While the applicant is very clear about the time of supply of service, the query is about the taxability of the composite value of land (UDS) and residential unit as appropriate stamp duty and registration charges have been paid by them on the composite value as per the new norms introduced by the Registration department of the State government. Therefore the applicant is contending that there is sufficient ground for them to claim exclusion as ‘sale of land’ under item No. 5 of Schedule-III of the Act.
The applicant is a builder promoter and their activity falls within the Serial No.3 (ia) of N/N. 11/2017, Central Tax (Rate), dated 28.06.2017 as amended vide N/N. 3/2019, Central Tax (Rate), dated 29.03.2019, which attracts levy of GST.
The execution of the sale deed by the land owner for the undivided share of land area is a critical determinant in establishing whether the transfer of land qualifies as an independent transaction. If such execution is completed before or independent of the construction activity undertaken, the exclusion of the land value from GST liability shall be substantiated. For a composite contract where consideration is not bifurcated, GST is liable to be paid on the entire transaction value, subject to one third deduction of land value. After the introduction of new norms read with the circular, if the composite value of the project is considered for registration of residential units as part of single agreement, where land cost and construction cost cannot be vivisected, GST would apply on the transaction value post deduction of land value.
The applicant’s claim of exclusion of entire value of both UDS and the area including the built up area as ‘Sale of land’ resulting in non-liability in their hands on the construction of built up area to the buyers for the sale of apartment that were allocated to them as per the Joint Venture Development Agreement does not fall under Item No.5 of Schedule III of the CGST Act / TNGST Act.

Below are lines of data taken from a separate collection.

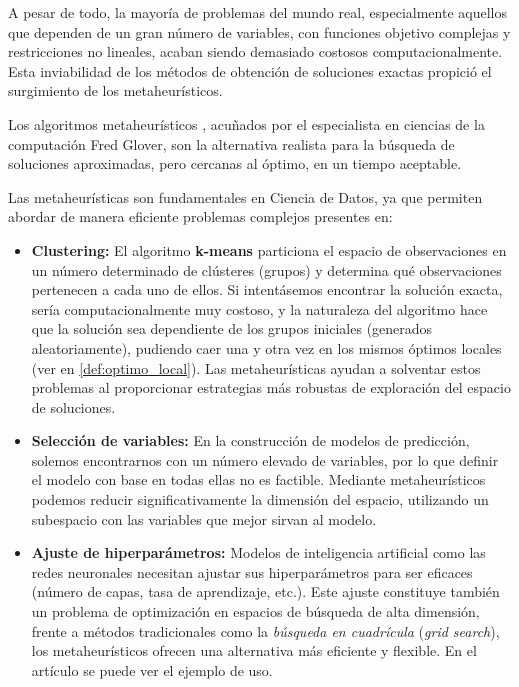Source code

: \documentclass[12pt,a4paper]{book}
\begin{document}
A pesar de todo, la mayoría de problemas del mundo real, especialmente aquellos que dependen de un gran número de variables, con funciones objetivo complejas y restricciones no lineales, acaban siendo demasiado costosos computacionalmente. Esta inviabilidad de los métodos de obtención de soluciones exactas propició el surgimiento de los metaheurísticos.

Los algoritmos metaheurísticos \citep{metaheuristicos}, acuñados por el especialista en ciencias de la computación Fred Glover,
son la alternativa realista para la búsqueda de soluciones aproximadas, pero cercanas al óptimo, en un tiempo aceptable.

Las metaheurísticas son fundamentales en Ciencia de Datos, ya que permiten abordar de manera eficiente problemas complejos presentes en:

\begin{itemize}
    \item \textbf{Clustering:} El algoritmo \textbf{k-means} \citep{k-means} particiona el espacio de observaciones en un número determinado de clústeres (grupos) y determina qué observaciones pertenecen a cada uno de ellos. 
    Si intentásemos encontrar la solución exacta, sería computacionalmente muy costoso, y la naturaleza del algoritmo hace que la solución sea dependiente de los grupos iniciales (generados aleatoriamente), pudiendo caer una y otra vez en los mismos óptimos locales (ver en \ref{def:optimo_local}).
    Las metaheurísticas ayudan a solventar estos problemas al proporcionar estrategias más robustas de exploración del espacio de soluciones.
    
    \item \textbf{Selección de variables:} En la construcción de modelos de predicción, solemos encontrarnos con un número elevado de variables, por lo que definir el modelo con base en todas ellas no es factible. Mediante metaheurísticos podemos 
    reducir significativamente la dimensión del espacio, utilizando un subespacio con las variables que mejor sirvan al modelo.
    
    \item \textbf{Ajuste de hiperparámetros:} Modelos de inteligencia artificial como las redes neuronales necesitan ajustar sus hiperparámetros para ser eficaces (número de capas, tasa de aprendizaje, etc.). Este ajuste constituye también un problema de optimización en espacios de búsqueda de alta dimensión, frente a métodos tradicionales como la \textit{búsqueda en cuadrícula} (\textit{grid search}), los metaheurísticos ofrecen una alternativa más eficiente y flexible. En el artículo \cite{hyperparameters} se puede ver el ejemplo de uso.
\end{itemize}
\end{document}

Conclusion - The applicant’s claim of exclusion as sale of land for the Sale Deed executed by the landowner for the UDS area including the built up area constructed by the applicant resulting in non-liability in their hands on the construction of built up area to the buyers for the sale of apartment that were allocated to them as per the Joint Venture Development Agreement does not fall under Item No.5 of Schedule III of the CGST Act / TNGST Act.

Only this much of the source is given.